Also, one or more of the processor 1202, wireless transceiver 1208
and CODEC 1206 may include a digital signal processor (DSP) circuit
(not shown separately).
[0183] Portions of the aspect methods may be accomplished in a
client-server architecture with some of the processing occurring in
a server, such as maintaining databases of normal operational
behaviors, which may be accessed by a device processor while
executing the aspect methods. Such aspects may be implemented on
any of a variety of commercially available server devices, such as
the server 1300 illustrated in FIG. 13. Such a server 1300
typically includes a processor 1301 coupled to volatile memory 1302
and a large capacity nonvolatile memory, such as a disk drive 1303.

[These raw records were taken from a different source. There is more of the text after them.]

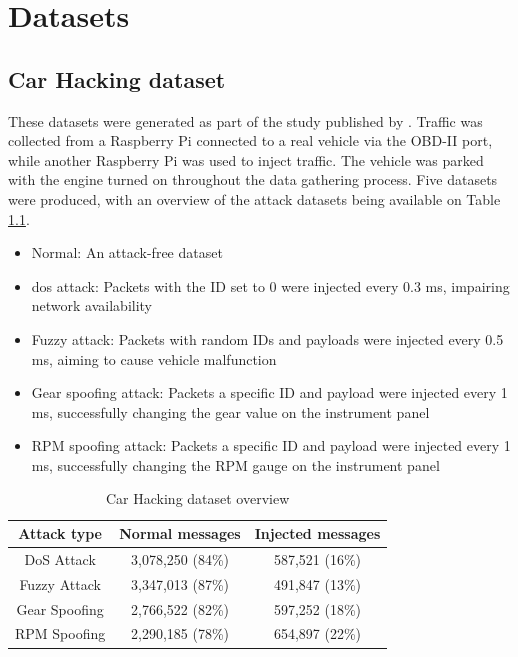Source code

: \chapter{Datasets}
\label{c:datasets}

\section{Car Hacking dataset}

These datasets were generated as part of the study published by \cite{Song2020}. Traffic was collected from a Raspberry Pi connected to a real vehicle via the OBD-II port, while another Raspberry Pi was used to inject traffic. The vehicle was parked with the engine turned on throughout the data gathering process. Five datasets were produced, with an overview of the attack datasets being available on Table \ref{tab:car_hacking_dataset_overview}.

\begin{itemize}
    \item Normal: An attack-free dataset
    \item \gls{dos} attack: Packets with the ID set to 0 were injected every 0.3 ms, impairing network availability
    \item Fuzzy attack: Packets with random IDs and payloads were injected every 0.5 ms, aiming to cause vehicle malfunction
    \item Gear spoofing attack: Packets a specific ID and payload were injected every 1 ms, successfully changing the gear value on the instrument panel
    \item RPM spoofing attack: Packets a specific ID and payload were injected every 1 ms, successfully changing the RPM gauge on the instrument panel
\end{itemize}

\begin{table}
    \centering
    \begin{tabular}{*{3}{c}}
        \toprule
        \textbf{Attack type} & \textbf{Normal messages} & \textbf{Injected messages}\\
        \midrule
        DoS Attack & 3,078,250 (84\%) & 587,521 (16\%)\\
        Fuzzy Attack & 3,347,013 (87\%) & 491,847 (13\%)\\
        Gear Spoofing & 2,766,522 (82\%) & 597,252 (18\%)\\
        RPM Spoofing & 2,290,185 (78\%) & 654,897 (22\%)\\
        \bottomrule
    \end{tabular}
    \caption{Car Hacking dataset overview}
    \label{tab:car_hacking_dataset_overview}
\end{table}

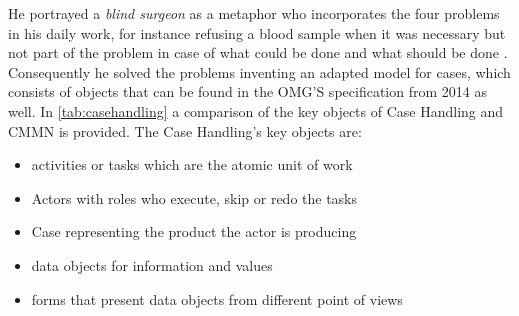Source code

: He portrayed a \textit{blind surgeon} as a metaphor who incorporates the four problems in his daily work, for instance refusing a blood sample when it was necessary but not part of the problem in case of what could be done and what should be done \cite{aalst2003}.
Consequently he solved the problems inventing an adapted model for cases, which consists of objects that can be found in the OMG'S specification from 2014 as well. In \ref{tab:casehandling} a comparison of the key objects of Case Handling and CMMN is provided. The Case Handling's key objects are:
\begin{itemize}
\item activities or tasks which are the atomic unit of work
\item Actors with roles who execute, skip or redo the tasks
\item Case representing the product the actor is producing 
\item data objects for information and values 
\item forms that present data objects from different point of views 
\end{itemize}
\begin{table}[]
\centering
\caption{Comparison CMMN and Case Handling Model}
\label{tab:casehandling}
\end{table}

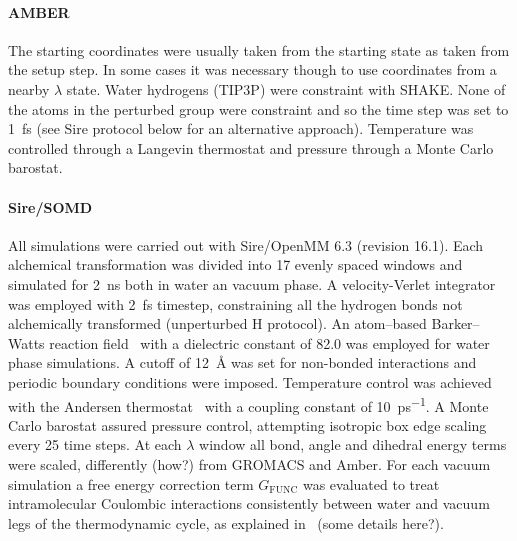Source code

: \documentclass[journal=jctcce,manuscript=article]{achemso}
\begin{document}
\paragraph{AMBER} The starting coordinates were usually taken from the
starting state as taken from the setup step.  In some cases it was
necessary though to use coordinates from a nearby $\lambda$ state.
Water hydrogens (TIP3P) were constraint with SHAKE.  None of the atoms
in the perturbed group were constraint and so the time step was set to
\SI{1}{fs} (see Sire protocol below for an alternative approach).
Temperature was controlled through a Langevin thermostat and pressure
through a Monte Carlo barostat.

\paragraph{Sire/SOMD} All simulations were carried out with
Sire/OpenMM 6.3 (revision 16.1).  Each alchemical transformation was
divided into 17 evenly spaced windows and simulated for \SI{2}{ns}
both in water an vacuum phase. A velocity-Verlet integrator was
employed with \SI{2}{fs} timestep, constraining all the hydrogen bonds
not alchemically transformed (unperturbed H protocol). An atom--based
Barker--Watts reaction field~\cite{doi:10.1080/00268977300102101} with
a dielectric constant of \num{82.0} was employed for water phase
simulations. A cutoff of \SI{12}{\angstrom} was set for non-bonded
interactions and periodic boundary conditions were imposed.
Temperature control was achieved with the Andersen
thermostat~\cite{doi:10.1063/1.439486} with a coupling constant of
\SI{10}{ps^{-1}}.  A Monte Carlo barostat assured pressure control,
attempting isotropic box edge scaling every 25 time steps. At each
$\lambda$ window all bond, angle and dihedral energy terms were
scaled, differently {\color{red} (how?)} from GROMACS and Amber.  For each vacuum
simulation a free energy correction term $G_{\mathrm{FUNC}}$ was
evaluated to treat intramolecular Coulombic interactions consistently
between water and vacuum legs of the thermodynamic cycle, as explained
in~\cite{Bosisio2016} {\color{red} (some details here?)}.
\end{document}
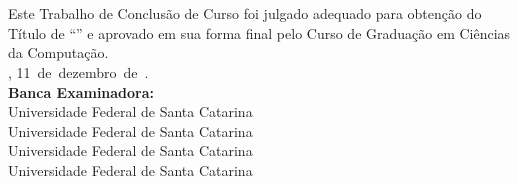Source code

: 
\begin{folhadeaprovacao}
	\OnehalfSpacing
	\centering
	\imprimirautor\\%
	\vspace{24pt}		
	\textbf{\imprimirtitulo}%
	\ifnotempty{\imprimirsubtitulo}{:~\imprimirsubtitulo}\\%
	\vspace*{\baselineskip}
	Este Trabalho de Conclusão de Curso foi julgado adequado para obtenção do Título de ``\imprimirformacao'' e aprovado em sua forma final pelo Curso de Graduação em Ciências da Computação.\\
	\vspace{12pt}
	\imprimirlocal, 11~de~dezembro~de~\imprimirano.\\
	
	\vspace*{18pt}
	\textbf{Banca Examinadora:}\\
	
	\vspace*{24pt}
	\assinatura{\OnehalfSpacing \imprimirbancaa}
	\vspace{6pt}
	Universidade Federal de Santa Catarina\\
	
	\vspace*{24pt}
	\assinatura{\OnehalfSpacing \imprimirbancab}
	\vspace{6pt}
	Universidade Federal de Santa Catarina\\
	
	\vspace*{24pt}
	\assinatura{\OnehalfSpacing \imprimirbancac}
	\vspace{6pt}
	Universidade Federal de Santa Catarina\\

    \vspace*{24pt}
	\assinatura{\OnehalfSpacing \imprimirbancad}
	\vspace{6pt}
	Universidade Federal de Santa Catarina\\
	
\end{folhadeaprovacao}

The server 1300 may also include a floppy disc drive, compact disc
(CD) or DVD disc drive 1304 coupled to the processor 1301. The
server 1300 may also include network access ports 1306 coupled to
the processor 1301 for establishing data connections with a network
1305, such as a local area network coupled to other broadcast
system computers and servers.
[0184] The processors 1202, 1301 may be any programmable
microprocessor, microcomputer or multiple processor chip or chips
that can be configured by software instructions (applications) to
perform a variety of functions, including the functions of the
various aspects described below. In some mobile devices, multiple
processors 1202 may be provided, such as one processor dedicated to
wireless communication functions and one processor dedicated to
running other applications. Typically, software applications may be
stored in the internal memory 1204, 1302, 1303 before they are
accessed and loaded into the processor 1202, 1301. The processor
1202, 1301 may include internal memory sufficient to store the
application software instructions.
[0185] A number of different cellular and mobile communication
services and standards are available or contemplated in the future,
all of which may implement and benefit from the various aspects.
Such services and standards include, e.g., third generation
partnership project (3GPP), long term evolution (LTE) systems,
third generation wireless mobile communication technology (3G),
fourth generation wireless mobile communication technology (4G),
global system for mobile communications (GSM), universal mobile
telecommunications system (UMTS), 3GSM, general packet radio
service (GPRS), code division multiple access (CDMA) systems (e.g.,
cdmaOne, CDMA1020.TM.), enhanced data rates for GSM evolution
(EDGE), advanced mobile phone system (AMPS), digital AMPS
(IS-136/TDMA), evolution-data optimized (EV-DO), digital enhanced
cordless telecommunications (DECT), Worldwide Interoperability for
Microwave Access (WiMAX), wireless local area network (WLAN), Wi-Fi
Protected Access I & II (WPA, WPA2), and integrated digital
enhanced network (iden). Each of these technologies involves, for
example, the transmission and reception of voice, data, signaling,
and/or content messages. It should be understood that any
references to terminology and/or technical details related to an
individual telecommunication standard or technology are for
illustrative purposes only, and are not intended to limit the scope
of the claims to a particular communication system or technology
unless specifically recited in the claim language.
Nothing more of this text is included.